** Opening Input for this task block **

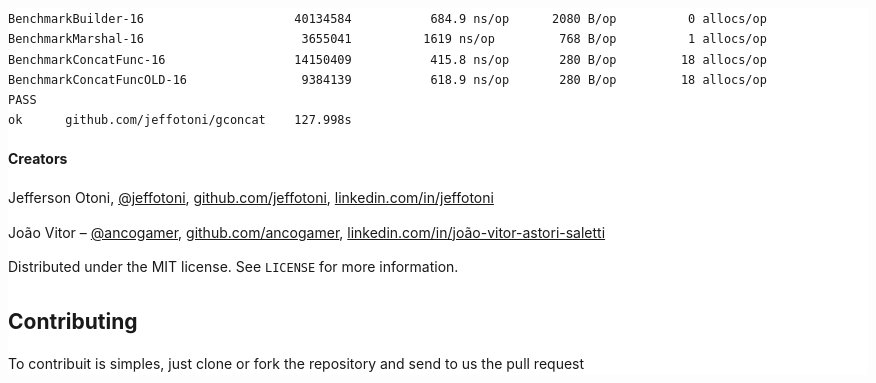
 ```bash
BenchmarkBuilder-16                   	40134584	       684.9 ns/op	    2080 B/op	       0 allocs/op
BenchmarkMarshal-16                   	 3655041	      1619 ns/op	     768 B/op	       1 allocs/op
BenchmarkConcatFunc-16                	14150409	       415.8 ns/op	     280 B/op	      18 allocs/op
BenchmarkConcatFuncOLD-16             	 9384139	       618.9 ns/op	     280 B/op	      18 allocs/op
PASS
ok  	github.com/jeffotoni/gconcat	127.998s
```

#### Creators

Jefferson Otoni, [@jeffotoni](https://twitter.com/jeffotoni), [github.com/jeffotoni](https://github.com/jeffotoni), [linkedin.com/in/jeffotoni](https://www.linkedin.com/in/jeffotoni)   

João Vitor – [@ancogamer](https://twitter.com/ancogamer), [github.com/ancogamer](https://github.com/ancogamer), [linkedin.com/in/joão-vitor-astori-saletti](https://www.linkedin.com/in/joão-vitor-astori-saletti)


Distributed under the MIT license. See ``LICENSE`` for more information.

## Contributing

To contribuit is simples, just clone or fork the repository and send to us the pull request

** Closing Input for this task block **

_What you should do_: Write out only those lines of the entries that lie between the line containing "Distributed under the" and the last line, inclusive, reproducing them exactly.

_Finished task_:
Distributed under the MIT license. See ``LICENSE`` for more information.

## Contributing

To contribuit is simples, just clone or fork the repository and send to us the pull request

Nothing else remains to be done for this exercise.